TASK REQUIREMENTS >>
Scan the entries below, and for each line that includes the word "système", make a copy.

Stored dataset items
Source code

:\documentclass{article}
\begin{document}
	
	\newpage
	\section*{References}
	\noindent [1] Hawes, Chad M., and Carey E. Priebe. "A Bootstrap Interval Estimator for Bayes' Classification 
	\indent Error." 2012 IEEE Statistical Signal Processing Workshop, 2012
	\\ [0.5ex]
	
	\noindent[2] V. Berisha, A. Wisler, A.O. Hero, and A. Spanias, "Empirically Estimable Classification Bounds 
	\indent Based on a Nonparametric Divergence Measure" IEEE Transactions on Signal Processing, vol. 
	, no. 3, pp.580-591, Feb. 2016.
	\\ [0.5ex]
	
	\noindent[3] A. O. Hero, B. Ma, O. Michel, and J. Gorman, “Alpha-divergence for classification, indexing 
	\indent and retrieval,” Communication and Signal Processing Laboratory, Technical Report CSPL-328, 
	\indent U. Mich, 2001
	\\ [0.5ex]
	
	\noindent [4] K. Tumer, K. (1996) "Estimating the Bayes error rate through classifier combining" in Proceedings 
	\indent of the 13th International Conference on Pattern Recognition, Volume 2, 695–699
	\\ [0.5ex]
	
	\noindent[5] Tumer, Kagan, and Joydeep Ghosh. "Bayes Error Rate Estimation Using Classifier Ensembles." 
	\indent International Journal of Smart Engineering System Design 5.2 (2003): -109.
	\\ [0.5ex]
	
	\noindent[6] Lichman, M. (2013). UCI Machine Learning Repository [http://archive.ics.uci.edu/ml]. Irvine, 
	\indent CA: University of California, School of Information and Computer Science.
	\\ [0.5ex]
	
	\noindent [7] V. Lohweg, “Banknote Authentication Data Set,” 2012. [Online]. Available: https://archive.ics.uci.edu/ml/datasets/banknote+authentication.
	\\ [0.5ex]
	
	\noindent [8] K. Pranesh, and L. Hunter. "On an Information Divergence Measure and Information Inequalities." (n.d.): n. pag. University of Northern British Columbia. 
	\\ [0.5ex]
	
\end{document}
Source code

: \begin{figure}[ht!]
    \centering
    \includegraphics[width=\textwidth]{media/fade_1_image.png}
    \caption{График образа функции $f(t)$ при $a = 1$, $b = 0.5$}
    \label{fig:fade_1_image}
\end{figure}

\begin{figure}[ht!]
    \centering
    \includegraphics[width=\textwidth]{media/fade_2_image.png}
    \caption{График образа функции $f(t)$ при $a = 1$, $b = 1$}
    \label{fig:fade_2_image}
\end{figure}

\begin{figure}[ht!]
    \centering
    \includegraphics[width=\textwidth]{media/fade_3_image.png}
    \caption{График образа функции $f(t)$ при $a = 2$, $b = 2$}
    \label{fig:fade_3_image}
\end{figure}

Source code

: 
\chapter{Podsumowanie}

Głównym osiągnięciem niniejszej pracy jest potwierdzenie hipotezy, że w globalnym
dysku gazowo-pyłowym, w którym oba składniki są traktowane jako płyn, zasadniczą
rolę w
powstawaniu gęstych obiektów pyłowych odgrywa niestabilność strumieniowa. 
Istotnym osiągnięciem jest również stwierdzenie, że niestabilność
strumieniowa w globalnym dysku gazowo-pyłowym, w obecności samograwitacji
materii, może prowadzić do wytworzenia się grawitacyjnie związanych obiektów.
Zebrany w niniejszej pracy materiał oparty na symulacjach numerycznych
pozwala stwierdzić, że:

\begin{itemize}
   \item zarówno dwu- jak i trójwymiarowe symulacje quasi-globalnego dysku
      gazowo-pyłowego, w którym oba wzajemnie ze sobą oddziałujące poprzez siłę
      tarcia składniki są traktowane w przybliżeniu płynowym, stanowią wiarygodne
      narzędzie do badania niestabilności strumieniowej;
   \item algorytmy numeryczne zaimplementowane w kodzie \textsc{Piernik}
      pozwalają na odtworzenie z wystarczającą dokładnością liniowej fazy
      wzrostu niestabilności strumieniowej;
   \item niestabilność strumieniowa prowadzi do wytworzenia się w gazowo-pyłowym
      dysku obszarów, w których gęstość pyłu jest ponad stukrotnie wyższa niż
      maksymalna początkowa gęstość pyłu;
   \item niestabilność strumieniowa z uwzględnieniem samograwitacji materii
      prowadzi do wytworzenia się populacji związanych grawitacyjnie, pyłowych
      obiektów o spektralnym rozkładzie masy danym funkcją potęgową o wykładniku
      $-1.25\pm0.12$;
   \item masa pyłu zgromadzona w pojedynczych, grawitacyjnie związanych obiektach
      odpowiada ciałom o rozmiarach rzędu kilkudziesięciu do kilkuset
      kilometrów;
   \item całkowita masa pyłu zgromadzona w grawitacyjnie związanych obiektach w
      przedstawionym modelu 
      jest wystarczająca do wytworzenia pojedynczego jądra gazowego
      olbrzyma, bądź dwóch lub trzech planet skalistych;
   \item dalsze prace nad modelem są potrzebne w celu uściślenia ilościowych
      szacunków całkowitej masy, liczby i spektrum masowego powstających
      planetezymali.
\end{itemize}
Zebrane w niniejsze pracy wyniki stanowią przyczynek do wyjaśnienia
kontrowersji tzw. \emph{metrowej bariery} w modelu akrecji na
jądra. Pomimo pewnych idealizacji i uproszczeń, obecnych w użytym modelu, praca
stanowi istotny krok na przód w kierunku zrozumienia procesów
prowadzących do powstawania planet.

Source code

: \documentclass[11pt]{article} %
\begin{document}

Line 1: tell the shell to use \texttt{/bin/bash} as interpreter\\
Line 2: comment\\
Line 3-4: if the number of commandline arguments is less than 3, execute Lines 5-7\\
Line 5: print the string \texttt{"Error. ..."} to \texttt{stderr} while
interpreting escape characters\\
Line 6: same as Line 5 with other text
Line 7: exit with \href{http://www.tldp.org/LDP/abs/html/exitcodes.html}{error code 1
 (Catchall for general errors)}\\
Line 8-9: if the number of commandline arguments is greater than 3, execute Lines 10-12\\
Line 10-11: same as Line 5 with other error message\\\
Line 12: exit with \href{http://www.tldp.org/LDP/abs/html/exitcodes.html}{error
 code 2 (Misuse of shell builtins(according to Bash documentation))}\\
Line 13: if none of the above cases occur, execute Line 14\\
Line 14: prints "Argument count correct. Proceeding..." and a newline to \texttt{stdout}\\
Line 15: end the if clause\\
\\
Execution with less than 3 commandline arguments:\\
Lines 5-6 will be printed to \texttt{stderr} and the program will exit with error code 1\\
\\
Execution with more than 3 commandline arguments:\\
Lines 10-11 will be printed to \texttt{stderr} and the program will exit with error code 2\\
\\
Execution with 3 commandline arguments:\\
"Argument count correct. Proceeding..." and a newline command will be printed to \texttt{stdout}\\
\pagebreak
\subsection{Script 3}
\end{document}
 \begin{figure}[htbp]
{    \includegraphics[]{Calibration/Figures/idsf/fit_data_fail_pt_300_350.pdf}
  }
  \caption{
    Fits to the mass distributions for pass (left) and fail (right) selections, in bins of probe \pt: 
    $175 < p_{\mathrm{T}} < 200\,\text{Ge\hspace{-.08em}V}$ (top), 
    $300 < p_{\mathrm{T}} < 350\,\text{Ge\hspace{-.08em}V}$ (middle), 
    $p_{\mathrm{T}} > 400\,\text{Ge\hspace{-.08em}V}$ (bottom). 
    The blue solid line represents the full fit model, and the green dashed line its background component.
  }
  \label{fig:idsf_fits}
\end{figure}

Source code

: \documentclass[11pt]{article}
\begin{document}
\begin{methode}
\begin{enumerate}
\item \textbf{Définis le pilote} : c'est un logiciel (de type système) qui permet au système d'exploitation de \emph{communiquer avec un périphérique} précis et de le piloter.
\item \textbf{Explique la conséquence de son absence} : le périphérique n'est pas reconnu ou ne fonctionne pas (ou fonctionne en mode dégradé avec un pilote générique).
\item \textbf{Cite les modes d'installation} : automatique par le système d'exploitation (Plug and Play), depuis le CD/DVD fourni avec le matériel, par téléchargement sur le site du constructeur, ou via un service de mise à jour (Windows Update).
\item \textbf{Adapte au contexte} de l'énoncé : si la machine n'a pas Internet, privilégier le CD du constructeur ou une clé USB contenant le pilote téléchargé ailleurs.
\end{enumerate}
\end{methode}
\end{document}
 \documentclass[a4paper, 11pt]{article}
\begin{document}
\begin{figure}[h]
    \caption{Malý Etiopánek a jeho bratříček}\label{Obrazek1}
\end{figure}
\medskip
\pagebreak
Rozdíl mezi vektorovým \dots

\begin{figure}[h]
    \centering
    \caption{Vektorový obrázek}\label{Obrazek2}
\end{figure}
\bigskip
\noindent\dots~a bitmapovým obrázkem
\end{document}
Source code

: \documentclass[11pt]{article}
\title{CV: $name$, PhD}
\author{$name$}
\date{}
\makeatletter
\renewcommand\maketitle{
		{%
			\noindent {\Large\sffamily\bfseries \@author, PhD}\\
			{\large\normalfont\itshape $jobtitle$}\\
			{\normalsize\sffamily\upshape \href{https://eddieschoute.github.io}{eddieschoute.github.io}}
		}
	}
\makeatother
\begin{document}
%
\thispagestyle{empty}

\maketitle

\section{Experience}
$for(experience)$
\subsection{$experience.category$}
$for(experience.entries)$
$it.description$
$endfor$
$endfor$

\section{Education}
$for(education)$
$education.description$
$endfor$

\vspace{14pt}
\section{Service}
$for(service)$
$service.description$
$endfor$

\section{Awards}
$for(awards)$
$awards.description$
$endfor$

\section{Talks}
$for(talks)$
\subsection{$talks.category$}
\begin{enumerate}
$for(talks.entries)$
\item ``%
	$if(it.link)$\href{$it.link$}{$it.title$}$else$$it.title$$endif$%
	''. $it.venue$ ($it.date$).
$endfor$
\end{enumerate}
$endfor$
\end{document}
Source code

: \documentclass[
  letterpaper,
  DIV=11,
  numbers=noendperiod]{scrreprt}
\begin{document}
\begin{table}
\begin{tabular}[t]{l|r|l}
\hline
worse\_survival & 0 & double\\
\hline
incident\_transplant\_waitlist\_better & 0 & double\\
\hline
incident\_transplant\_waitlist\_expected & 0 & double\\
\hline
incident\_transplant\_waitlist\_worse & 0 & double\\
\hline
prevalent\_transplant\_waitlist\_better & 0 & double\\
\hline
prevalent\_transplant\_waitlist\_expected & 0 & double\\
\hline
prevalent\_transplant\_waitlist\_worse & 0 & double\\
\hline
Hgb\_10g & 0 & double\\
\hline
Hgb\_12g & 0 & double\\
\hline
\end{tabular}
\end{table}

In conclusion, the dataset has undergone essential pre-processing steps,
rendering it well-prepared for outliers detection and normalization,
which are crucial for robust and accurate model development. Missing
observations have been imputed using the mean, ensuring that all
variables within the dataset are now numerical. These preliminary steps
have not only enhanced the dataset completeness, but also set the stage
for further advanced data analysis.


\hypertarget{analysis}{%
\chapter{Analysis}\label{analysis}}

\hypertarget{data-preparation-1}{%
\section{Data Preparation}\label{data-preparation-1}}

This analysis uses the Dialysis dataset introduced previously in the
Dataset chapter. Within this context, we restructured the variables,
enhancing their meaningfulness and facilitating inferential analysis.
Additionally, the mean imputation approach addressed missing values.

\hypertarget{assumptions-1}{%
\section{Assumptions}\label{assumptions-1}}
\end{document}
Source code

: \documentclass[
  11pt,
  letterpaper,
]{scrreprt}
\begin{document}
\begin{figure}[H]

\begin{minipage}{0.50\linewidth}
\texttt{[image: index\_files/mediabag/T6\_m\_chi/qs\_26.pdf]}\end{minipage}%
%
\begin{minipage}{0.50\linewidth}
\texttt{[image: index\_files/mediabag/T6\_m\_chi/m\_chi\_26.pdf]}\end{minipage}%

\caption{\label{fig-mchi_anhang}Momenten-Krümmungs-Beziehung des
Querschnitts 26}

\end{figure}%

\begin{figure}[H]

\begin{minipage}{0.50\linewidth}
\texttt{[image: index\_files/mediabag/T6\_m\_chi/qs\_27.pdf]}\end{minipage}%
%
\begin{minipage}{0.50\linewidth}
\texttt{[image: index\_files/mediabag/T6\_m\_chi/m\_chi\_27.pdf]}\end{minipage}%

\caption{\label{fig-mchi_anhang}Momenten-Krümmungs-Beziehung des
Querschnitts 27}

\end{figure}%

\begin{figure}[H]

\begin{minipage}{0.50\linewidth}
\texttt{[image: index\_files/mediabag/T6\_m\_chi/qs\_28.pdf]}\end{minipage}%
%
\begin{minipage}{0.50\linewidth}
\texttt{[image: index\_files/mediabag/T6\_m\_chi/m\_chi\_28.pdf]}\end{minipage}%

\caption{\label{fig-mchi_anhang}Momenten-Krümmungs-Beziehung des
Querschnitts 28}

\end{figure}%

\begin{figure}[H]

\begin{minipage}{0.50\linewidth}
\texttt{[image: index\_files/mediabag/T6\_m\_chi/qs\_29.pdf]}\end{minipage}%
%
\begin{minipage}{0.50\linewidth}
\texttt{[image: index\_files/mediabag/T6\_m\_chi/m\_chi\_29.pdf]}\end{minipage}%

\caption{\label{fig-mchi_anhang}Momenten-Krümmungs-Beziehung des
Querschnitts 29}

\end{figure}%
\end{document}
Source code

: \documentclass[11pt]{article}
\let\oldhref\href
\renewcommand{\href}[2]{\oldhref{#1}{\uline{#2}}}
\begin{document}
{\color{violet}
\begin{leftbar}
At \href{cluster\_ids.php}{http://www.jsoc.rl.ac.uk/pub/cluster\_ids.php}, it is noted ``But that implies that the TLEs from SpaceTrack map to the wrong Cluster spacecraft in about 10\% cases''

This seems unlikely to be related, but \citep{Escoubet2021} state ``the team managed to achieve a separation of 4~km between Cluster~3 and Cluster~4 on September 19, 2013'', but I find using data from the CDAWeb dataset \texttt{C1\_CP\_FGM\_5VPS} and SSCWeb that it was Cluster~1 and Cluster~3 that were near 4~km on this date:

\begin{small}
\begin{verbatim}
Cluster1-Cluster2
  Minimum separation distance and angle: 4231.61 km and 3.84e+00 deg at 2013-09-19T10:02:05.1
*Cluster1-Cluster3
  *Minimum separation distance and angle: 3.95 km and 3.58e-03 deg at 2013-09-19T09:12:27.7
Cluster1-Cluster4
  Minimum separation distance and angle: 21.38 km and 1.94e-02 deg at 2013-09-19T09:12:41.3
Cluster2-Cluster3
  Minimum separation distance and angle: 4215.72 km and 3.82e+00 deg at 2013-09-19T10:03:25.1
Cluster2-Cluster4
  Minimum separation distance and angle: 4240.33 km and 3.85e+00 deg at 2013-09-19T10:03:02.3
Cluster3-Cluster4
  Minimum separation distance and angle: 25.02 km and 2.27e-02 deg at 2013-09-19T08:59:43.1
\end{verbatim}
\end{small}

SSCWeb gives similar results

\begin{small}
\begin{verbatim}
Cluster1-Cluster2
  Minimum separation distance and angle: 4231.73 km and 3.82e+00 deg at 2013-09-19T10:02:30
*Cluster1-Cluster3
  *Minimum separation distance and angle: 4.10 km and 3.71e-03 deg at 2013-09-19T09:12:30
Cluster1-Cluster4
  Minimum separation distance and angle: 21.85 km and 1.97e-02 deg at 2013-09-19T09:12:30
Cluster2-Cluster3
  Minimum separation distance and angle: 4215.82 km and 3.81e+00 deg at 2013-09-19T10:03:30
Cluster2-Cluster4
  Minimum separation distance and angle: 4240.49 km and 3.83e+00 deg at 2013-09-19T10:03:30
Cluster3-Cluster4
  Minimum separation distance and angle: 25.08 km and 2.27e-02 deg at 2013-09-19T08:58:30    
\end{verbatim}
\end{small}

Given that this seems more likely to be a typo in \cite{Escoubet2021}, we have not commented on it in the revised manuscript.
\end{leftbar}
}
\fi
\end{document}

TASK RESPONSE >>
\item \textbf{Définis le pilote} : c'est un logiciel (de type système) qui permet au système d'exploitation de \emph{communiquer avec un périphérique} précis et de le piloter.
\item \textbf{Cite les modes d'installation} : automatique par le système d'exploitation (Plug and Play), depuis le CD/DVD fourni avec le matériel, par téléchargement sur le site du constructeur, ou via un service de mise à jour (Windows Update).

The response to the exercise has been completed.